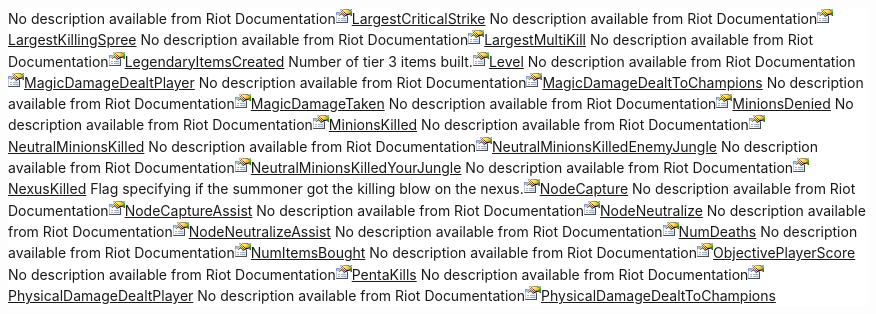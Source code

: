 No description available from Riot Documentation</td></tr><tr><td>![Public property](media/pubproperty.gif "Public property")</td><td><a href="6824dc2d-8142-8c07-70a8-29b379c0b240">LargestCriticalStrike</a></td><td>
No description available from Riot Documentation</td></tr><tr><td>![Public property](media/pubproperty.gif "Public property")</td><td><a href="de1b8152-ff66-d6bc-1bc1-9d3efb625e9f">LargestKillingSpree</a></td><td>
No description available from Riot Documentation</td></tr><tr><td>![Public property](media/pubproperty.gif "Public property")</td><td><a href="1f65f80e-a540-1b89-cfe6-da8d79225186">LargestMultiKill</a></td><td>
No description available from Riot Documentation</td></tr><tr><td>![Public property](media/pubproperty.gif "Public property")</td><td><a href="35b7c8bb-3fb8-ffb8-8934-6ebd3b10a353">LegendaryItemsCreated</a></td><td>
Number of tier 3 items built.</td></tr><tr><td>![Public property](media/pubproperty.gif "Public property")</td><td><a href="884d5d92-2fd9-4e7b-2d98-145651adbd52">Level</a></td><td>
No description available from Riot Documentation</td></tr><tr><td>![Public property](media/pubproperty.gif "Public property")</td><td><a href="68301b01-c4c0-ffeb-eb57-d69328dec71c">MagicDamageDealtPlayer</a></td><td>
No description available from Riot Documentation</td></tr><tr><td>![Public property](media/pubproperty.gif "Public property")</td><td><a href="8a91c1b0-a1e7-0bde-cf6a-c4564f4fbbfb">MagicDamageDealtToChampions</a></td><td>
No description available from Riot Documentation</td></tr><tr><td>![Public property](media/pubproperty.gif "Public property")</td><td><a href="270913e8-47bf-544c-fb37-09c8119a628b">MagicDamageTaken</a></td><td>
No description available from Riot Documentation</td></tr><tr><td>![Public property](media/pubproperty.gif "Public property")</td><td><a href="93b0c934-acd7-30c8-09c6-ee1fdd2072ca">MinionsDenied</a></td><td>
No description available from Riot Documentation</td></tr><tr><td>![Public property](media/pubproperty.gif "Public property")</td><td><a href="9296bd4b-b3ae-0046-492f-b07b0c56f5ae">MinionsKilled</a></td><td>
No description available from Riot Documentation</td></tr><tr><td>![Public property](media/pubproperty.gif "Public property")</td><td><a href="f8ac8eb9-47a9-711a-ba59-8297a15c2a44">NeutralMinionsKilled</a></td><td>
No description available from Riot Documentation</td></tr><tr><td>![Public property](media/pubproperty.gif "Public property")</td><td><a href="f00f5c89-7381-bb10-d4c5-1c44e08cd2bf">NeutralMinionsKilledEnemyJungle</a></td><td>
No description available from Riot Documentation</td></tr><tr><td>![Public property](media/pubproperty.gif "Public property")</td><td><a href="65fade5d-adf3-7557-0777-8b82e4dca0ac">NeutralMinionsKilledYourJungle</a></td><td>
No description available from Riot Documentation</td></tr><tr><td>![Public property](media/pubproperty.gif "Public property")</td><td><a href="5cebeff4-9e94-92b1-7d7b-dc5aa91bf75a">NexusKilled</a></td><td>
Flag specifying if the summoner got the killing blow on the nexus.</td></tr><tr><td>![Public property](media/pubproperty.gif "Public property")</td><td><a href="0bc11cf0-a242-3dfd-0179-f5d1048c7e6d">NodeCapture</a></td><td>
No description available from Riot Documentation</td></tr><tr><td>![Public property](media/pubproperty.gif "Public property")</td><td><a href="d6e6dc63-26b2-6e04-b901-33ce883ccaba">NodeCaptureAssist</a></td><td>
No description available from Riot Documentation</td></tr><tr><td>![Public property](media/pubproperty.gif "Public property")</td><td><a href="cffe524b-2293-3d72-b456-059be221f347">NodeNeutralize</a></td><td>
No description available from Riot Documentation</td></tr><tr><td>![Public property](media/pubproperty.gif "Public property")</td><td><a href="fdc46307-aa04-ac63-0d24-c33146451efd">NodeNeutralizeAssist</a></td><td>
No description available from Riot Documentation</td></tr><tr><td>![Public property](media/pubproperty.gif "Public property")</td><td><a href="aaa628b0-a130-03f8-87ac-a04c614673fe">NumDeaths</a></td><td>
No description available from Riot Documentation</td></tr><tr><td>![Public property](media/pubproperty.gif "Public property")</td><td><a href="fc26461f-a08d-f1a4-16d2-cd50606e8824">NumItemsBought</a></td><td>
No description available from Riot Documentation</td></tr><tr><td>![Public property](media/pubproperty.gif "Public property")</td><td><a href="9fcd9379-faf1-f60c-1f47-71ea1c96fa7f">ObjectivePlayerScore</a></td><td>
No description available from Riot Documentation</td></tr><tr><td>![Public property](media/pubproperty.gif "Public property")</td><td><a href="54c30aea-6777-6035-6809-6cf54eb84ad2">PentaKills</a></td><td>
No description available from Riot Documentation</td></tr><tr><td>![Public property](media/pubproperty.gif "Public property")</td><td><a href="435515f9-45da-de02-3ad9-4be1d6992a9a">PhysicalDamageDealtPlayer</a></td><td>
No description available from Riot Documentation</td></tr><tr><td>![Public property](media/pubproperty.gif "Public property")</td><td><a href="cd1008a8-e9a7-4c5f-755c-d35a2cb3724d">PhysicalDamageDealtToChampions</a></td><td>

### ACTIVITY:
Exactly as they stand, the entries must be written out again, pictures excluded.

### SOLUTION TO THIS EXERCISE:
Source code

: No description available from Riot Documentation</td></tr><tr><td>![Public property](media/pubproperty.gif "Public property")</td><td><a href="6824dc2d-8142-8c07-70a8-29b379c0b240">LargestCriticalStrike</a></td><td>
No description available from Riot Documentation</td></tr><tr><td>![Public property](media/pubproperty.gif "Public property")</td><td><a href="de1b8152-ff66-d6bc-1bc1-9d3efb625e9f">LargestKillingSpree</a></td><td>
No description available from Riot Documentation</td></tr><tr><td>![Public property](media/pubproperty.gif "Public property")</td><td><a href="1f65f80e-a540-1b89-cfe6-da8d79225186">LargestMultiKill</a></td><td>
No description available from Riot Documentation</td></tr><tr><td>![Public property](media/pubproperty.gif "Public property")</td><td><a href="35b7c8bb-3fb8-ffb8-8934-6ebd3b10a353">LegendaryItemsCreated</a></td><td>
Number of tier 3 items built.</td></tr><tr><td>![Public property](media/pubproperty.gif "Public property")</td><td><a href="884d5d92-2fd9-4e7b-2d98-145651adbd52">Level</a></td><td>
No description available from Riot Documentation</td></tr><tr><td>![Public property](media/pubproperty.gif "Public property")</td><td><a href="68301b01-c4c0-ffeb-eb57-d69328dec71c">MagicDamageDealtPlayer</a></td><td>
No description available from Riot Documentation</td></tr><tr><td>![Public property](media/pubproperty.gif "Public property")</td><td><a href="8a91c1b0-a1e7-0bde-cf6a-c4564f4fbbfb">MagicDamageDealtToChampions</a></td><td>
No description available from Riot Documentation</td></tr><tr><td>![Public property](media/pubproperty.gif "Public property")</td><td><a href="270913e8-47bf-544c-fb37-09c8119a628b">MagicDamageTaken</a></td><td>
No description available from Riot Documentation</td></tr><tr><td>![Public property](media/pubproperty.gif "Public property")</td><td><a href="93b0c934-acd7-30c8-09c6-ee1fdd2072ca">MinionsDenied</a></td><td>
No description available from Riot Documentation</td></tr><tr><td>![Public property](media/pubproperty.gif "Public property")</td><td><a href="9296bd4b-b3ae-0046-492f-b07b0c56f5ae">MinionsKilled</a></td><td>
No description available from Riot Documentation</td></tr><tr><td>![Public property](media/pubproperty.gif "Public property")</td><td><a href="f8ac8eb9-47a9-711a-ba59-8297a15c2a44">NeutralMinionsKilled</a></td><td>
No description available from Riot Documentation</td></tr><tr><td>![Public property](media/pubproperty.gif "Public property")</td><td><a href="f00f5c89-7381-bb10-d4c5-1c44e08cd2bf">NeutralMinionsKilledEnemyJungle</a></td><td>
No description available from Riot Documentation</td></tr><tr><td>![Public property](media/pubproperty.gif "Public property")</td><td><a href="65fade5d-adf3-7557-0777-8b82e4dca0ac">NeutralMinionsKilledYourJungle</a></td><td>
No description available from Riot Documentation</td></tr><tr><td>![Public property](media/pubproperty.gif "Public property")</td><td><a href="5cebeff4-9e94-92b1-7d7b-dc5aa91bf75a">NexusKilled</a></td><td>
Flag specifying if the summoner got the killing blow on the nexus.</td></tr><tr><td>![Public property](media/pubproperty.gif "Public property")</td><td><a href="0bc11cf0-a242-3dfd-0179-f5d1048c7e6d">NodeCapture</a></td><td>
No description available from Riot Documentation</td></tr><tr><td>![Public property](media/pubproperty.gif "Public property")</td><td><a href="d6e6dc63-26b2-6e04-b901-33ce883ccaba">NodeCaptureAssist</a></td><td>
No description available from Riot Documentation</td></tr><tr><td>![Public property](media/pubproperty.gif "Public property")</td><td><a href="cffe524b-2293-3d72-b456-059be221f347">NodeNeutralize</a></td><td>
No description available from Riot Documentation</td></tr><tr><td>![Public property](media/pubproperty.gif "Public property")</td><td><a href="fdc46307-aa04-ac63-0d24-c33146451efd">NodeNeutralizeAssist</a></td><td>
No description available from Riot Documentation</td></tr><tr><td>![Public property](media/pubproperty.gif "Public property")</td><td><a href="aaa628b0-a130-03f8-87ac-a04c614673fe">NumDeaths</a></td><td>
No description available from Riot Documentation</td></tr><tr><td>![Public property](media/pubproperty.gif "Public property")</td><td><a href="fc26461f-a08d-f1a4-16d2-cd50606e8824">NumItemsBought</a></td><td>
No description available from Riot Documentation</td></tr><tr><td>![Public property](media/pubproperty.gif "Public property")</td><td><a href="9fcd9379-faf1-f60c-1f47-71ea1c96fa7f">ObjectivePlayerScore</a></td><td>
No description available from Riot Documentation</td></tr><tr><td>![Public property](media/pubproperty.gif "Public property")</td><td><a href="54c30aea-6777-6035-6809-6cf54eb84ad2">PentaKills</a></td><td>
No description available from Riot Documentation</td></tr><tr><td>![Public property](media/pubproperty.gif "Public property")</td><td><a href="435515f9-45da-de02-3ad9-4be1d6992a9a">PhysicalDamageDealtPlayer</a></td><td>
No description available from Riot Documentation</td></tr><tr><td>![Public property](media/pubproperty.gif "Public property")</td><td><a href="cd1008a8-e9a7-4c5f-755c-d35a2cb3724d">PhysicalDamageDealtToChampions</a></td><td>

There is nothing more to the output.